Records for this exercise START
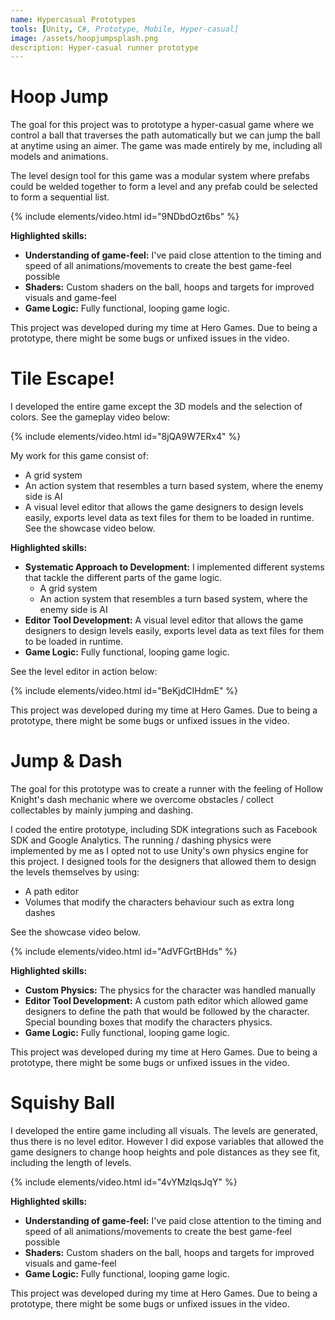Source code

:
 ```yaml
---
name: Hypercasual Prototypes
tools: [Unity, C#, Prototype, Mobile, Hyper-casual]
image: /assets/hoopjumpsplash.png
description: Hyper-casual runner prototype
---
```


# Hoop Jump

The goal for this project was to prototype a hyper-casual game where we control a ball that traverses the path automatically
but we can jump the ball at anytime using an aimer. The game was made entirely by me, including all models and animations.

The level design tool for this game was a modular system where prefabs could be welded together to form a level and any prefab could be selected to form a sequential list.

{% include elements/video.html id="9NDbdOzt6bs" %}

**Highlighted skills:**

* **Understanding of game-feel:** I've paid close attention to the timing and speed of all animations/movements to create the best game-feel possible
* **Shaders:** Custom shaders on the ball, hoops and targets for improved visuals and game-feel
* **Game Logic:** Fully functional, looping game logic.

This project was developed during my time at Hero Games.
Due to being a prototype, there might be some bugs or unfixed issues in the video.

# Tile Escape!

I developed the entire game except the 3D models and the selection of colors. See the gameplay video below:

{% include elements/video.html id="8jQA9W7ERx4" %}

My work for this game consist of:
- A grid system
- An action system that resembles a turn based system, where the enemy side is AI
- A visual level editor that allows the game designers to design levels easily, exports level data as text files for them to be loaded in runtime.
See the showcase video below.


**Highlighted skills:**

* **Systematic Approach to Development:** I implemented different systems that tackle the different parts of the game logic.
  * A grid system
  * An action system that resembles a turn based system, where the enemy side is AI
* **Editor Tool Development:** A visual level editor that allows the game designers to design levels easily, exports level data as text files for them to be loaded in runtime.
* **Game Logic:** Fully functional, looping game logic.

See the level editor in action below:

{% include elements/video.html id="BeKjdCIHdmE" %}

This project was developed during my time at Hero Games.
Due to being a prototype, there might be some bugs or unfixed issues in the video.

# Jump & Dash

The goal for this prototype was to create a runner with the feeling of Hollow Knight's dash mechanic where we overcome obstacles / collect collectables by mainly jumping and dashing.

I coded the entire prototype, including SDK integrations such as Facebook SDK and Google Analytics. The running / dashing physics were implemented by me as I opted not to use Unity's own physics engine for this project. 
I designed tools for the designers that allowed them to design the levels themselves by using:

- A path editor
- Volumes that modify the characters behaviour such as extra long dashes

See the showcase video below.

{% include elements/video.html id="AdVFGrtBHds" %}

**Highlighted skills:**

- **Custom Physics:** The physics for the character was handled manually
- **Editor Tool Development:** A custom path editor which allowed game designers to define the path that would be followed by the character. Special bounding boxes that modify the characters physics.
- **Game Logic:** Fully functional, looping game logic.

This project was developed during my time at Hero Games.
Due to being a prototype, there might be some bugs or unfixed issues in the video.

# Squishy Ball

I developed the entire game including all visuals.
The levels are generated, thus there is no level editor.
However I did expose variables that allowed the game designers to change 
hoop heights and pole distances as they see fit, including the length of levels.

{% include elements/video.html id="4vYMzlqsJqY" %}

**Highlighted skills:**

* **Understanding of game-feel:** I've paid close attention to the timing and speed of all animations/movements to create the best game-feel possible
* **Shaders:** Custom shaders on the ball, hoops and targets for improved visuals and game-feel
* **Game Logic:** Fully functional, looping game logic.

This project was developed during my time at Hero Games.
Due to being a prototype, there might be some bugs or unfixed issues in the video.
Records for this exercise END
Can the lines from the start of the records through the line with "The goal for this project" be given again exactly, with the pictures left out?

Source code

:
 ```yaml
---
name: Hypercasual Prototypes
tools: [Unity, C#, Prototype, Mobile, Hyper-casual]
image: /assets/hoopjumpsplash.png
description: Hyper-casual runner prototype
---
```


# Hoop Jump

The goal for this project was to prototype a hyper-casual game where we control a ball that traverses the path automatically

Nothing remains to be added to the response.